The Big Short, d’Adam McKay

Film américain de 2015, présentant les ressorts financiers de la crise de 2008. On suit trois groupes de financiers à l’extérieur de l’écosystème mainstream de la Bourse américaine, qui réalisent dès 2005 que les produits financiers les plus en vogue, officiellement solides car adossés au marché de l’immobilier, sont en fait complètement vérolés : ces produits sont des agrégations d’assurances sur les défauts de paiement des crédits immobiliers, mais aucune vérification n’est fait a priori sur la solvabilité des gens qui contractent les crédits. De plus, les mécanismes d’agrégation agglomèrent des crédits avec des taux de risque différente, et considèrent ce panachage en soi comme une garantie de solidité. Enfin, tout un marché secondaire s’est mis en place avec des produits qui sont basiquement des assurances sur le défaut de paiement des assurances sur le défaut de paiement, ce qui fait qu’il y a une somme d’argent gigantesque brassée, le tout basé sur un marché de l’immobilier qui est clairement une bulle.

Les acteurs principaux de la Bourse sont tellement impliqués jusqu’au cou dans ces transactions qu’ils n’ont pas intérêt à y regarder de trop près, c’est pourquoi ce sont des outsiders qui vont voir l’embrouille, prendre des positions boursières contre la tendance à la hausse du marché (shorter le marché, d’où le titre du film), et voir à leur grand désarroi tout le marché secondaire rester à la hausse bien plus longtemps que ce qu’il aurait dû si les acteurs boursiers divers faisaient correctement leur travail, aggravant d’autant plus la crise subséquente.

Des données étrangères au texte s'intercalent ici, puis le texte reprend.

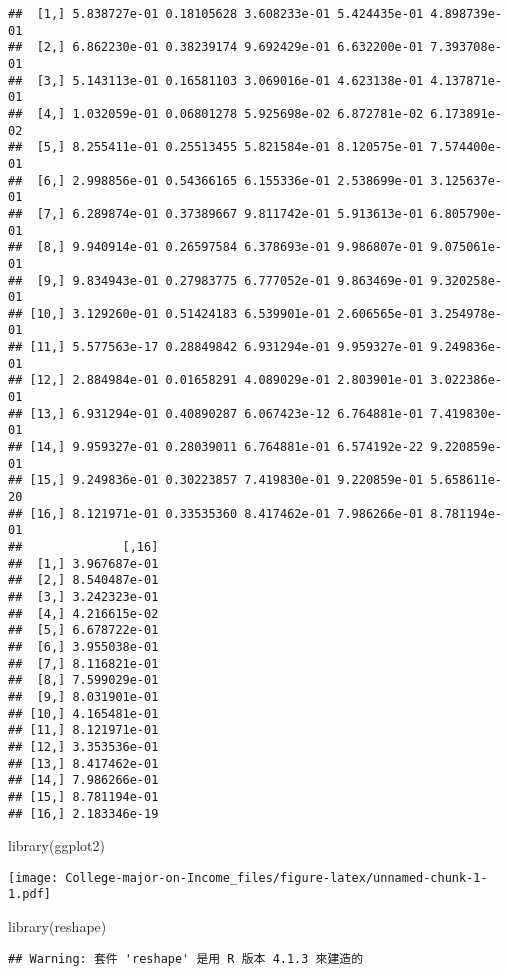 \documentclass[
]{article}
\newenvironment{Shaded}{\begin{snugshade}}{\end{snugshade}}
\newcommand{\FunctionTok}[1]{\textcolor[rgb]{0.00,0.00,0.00}{#1}}
\newcommand{\NormalTok}[1]{#1}
\newcommand{\OtherTok}[1]{\textcolor[rgb]{0.56,0.35,0.01}{#1}}
\newcommand{\SpecialCharTok}[1]{\textcolor[rgb]{0.00,0.00,0.00}{#1}}
\begin{document}
\begin{verbatim}
##  [1,] 5.838727e-01 0.18105628 3.608233e-01 5.424435e-01 4.898739e-01
##  [2,] 6.862230e-01 0.38239174 9.692429e-01 6.632200e-01 7.393708e-01
##  [3,] 5.143113e-01 0.16581103 3.069016e-01 4.623138e-01 4.137871e-01
##  [4,] 1.032059e-01 0.06801278 5.925698e-02 6.872781e-02 6.173891e-02
##  [5,] 8.255411e-01 0.25513455 5.821584e-01 8.120575e-01 7.574400e-01
##  [6,] 2.998856e-01 0.54366165 6.155336e-01 2.538699e-01 3.125637e-01
##  [7,] 6.289874e-01 0.37389667 9.811742e-01 5.913613e-01 6.805790e-01
##  [8,] 9.940914e-01 0.26597584 6.378693e-01 9.986807e-01 9.075061e-01
##  [9,] 9.834943e-01 0.27983775 6.777052e-01 9.863469e-01 9.320258e-01
## [10,] 3.129260e-01 0.51424183 6.539901e-01 2.606565e-01 3.254978e-01
## [11,] 5.577563e-17 0.28849842 6.931294e-01 9.959327e-01 9.249836e-01
## [12,] 2.884984e-01 0.01658291 4.089029e-01 2.803901e-01 3.022386e-01
## [13,] 6.931294e-01 0.40890287 6.067423e-12 6.764881e-01 7.419830e-01
## [14,] 9.959327e-01 0.28039011 6.764881e-01 6.574192e-22 9.220859e-01
## [15,] 9.249836e-01 0.30223857 7.419830e-01 9.220859e-01 5.658611e-20
## [16,] 8.121971e-01 0.33535360 8.417462e-01 7.986266e-01 8.781194e-01
##              [,16]
##  [1,] 3.967687e-01
##  [2,] 8.540487e-01
##  [3,] 3.242323e-01
##  [4,] 4.216615e-02
##  [5,] 6.678722e-01
##  [6,] 3.955038e-01
##  [7,] 8.116821e-01
##  [8,] 7.599029e-01
##  [9,] 8.031901e-01
## [10,] 4.165481e-01
## [11,] 8.121971e-01
## [12,] 3.353536e-01
## [13,] 8.417462e-01
## [14,] 7.986266e-01
## [15,] 8.781194e-01
## [16,] 2.183346e-19
\end{verbatim}

\begin{Shaded}
\begin{Highlighting}[]
\FunctionTok{library}\NormalTok{(ggplot2)}
\end{Highlighting}
\end{Shaded}

\texttt{[image: College-major-on-Income\_files/figure-latex/unnamed-chunk-1-1.pdf]}

\begin{Shaded}
\begin{Highlighting}[]
\FunctionTok{library}\NormalTok{(reshape)}
\end{Highlighting}
\end{Shaded}

\begin{verbatim}
## Warning: 套件 'reshape' 是用 R 版本 4.1.3 來建造的
\end{verbatim}

\begin{Shaded}
\end{Shaded}
\end{document}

Niveau mise en scène, c’était intéressant, il y avait plein d’acteurs bankables à contre emploi. Le film prend le temps d’expliquer quelques passages techniques dans des séquences didactiques. Par contre il ne faut pas avoir peur de voir 2h10 pleines de testostérone et de gens en costard cravate assez antipathiques. Mais ça vaut le coup, le film réussit bien à expliquer des mécanismes complexes, et comment personne n’a fait son taff correctement face à la perspective de profits à court terme.

Quiz, de James Graham

Mini-série documentaire anglaise en trois épisodes. On suit la création du programme télé Who wants to be a millionnaire (adapté en France comme Qui veut gagner des millions), énorme succès d’audience et qui est vendu par la télé anglaise au reste du monde et notamment aux américains (plutôt que l’inverse, ce qui était le cas habituel). On suit surtout l’engouement que le programme suscite, et comment une communauté de fans de pub quiz vont s’unir pour passer les étapes de présélection. Et surtout comment parmi ceux là, le cas d’une famille ou un frère, une sœur et son mari vont successivement se retrouver candidats du jeu, le mari devenant la seconde personne de l’histoire du programme à atteindre le million, mais d’une façon qui mènera à un procès pour fraude. On suit alors les arguments de l’accusation puis de la défense, la question de la médiatisation du procès et de la présentation des preuves (la chaine télé qui est partie au procès éditant le montage mettant en évidence les éléments de fraude).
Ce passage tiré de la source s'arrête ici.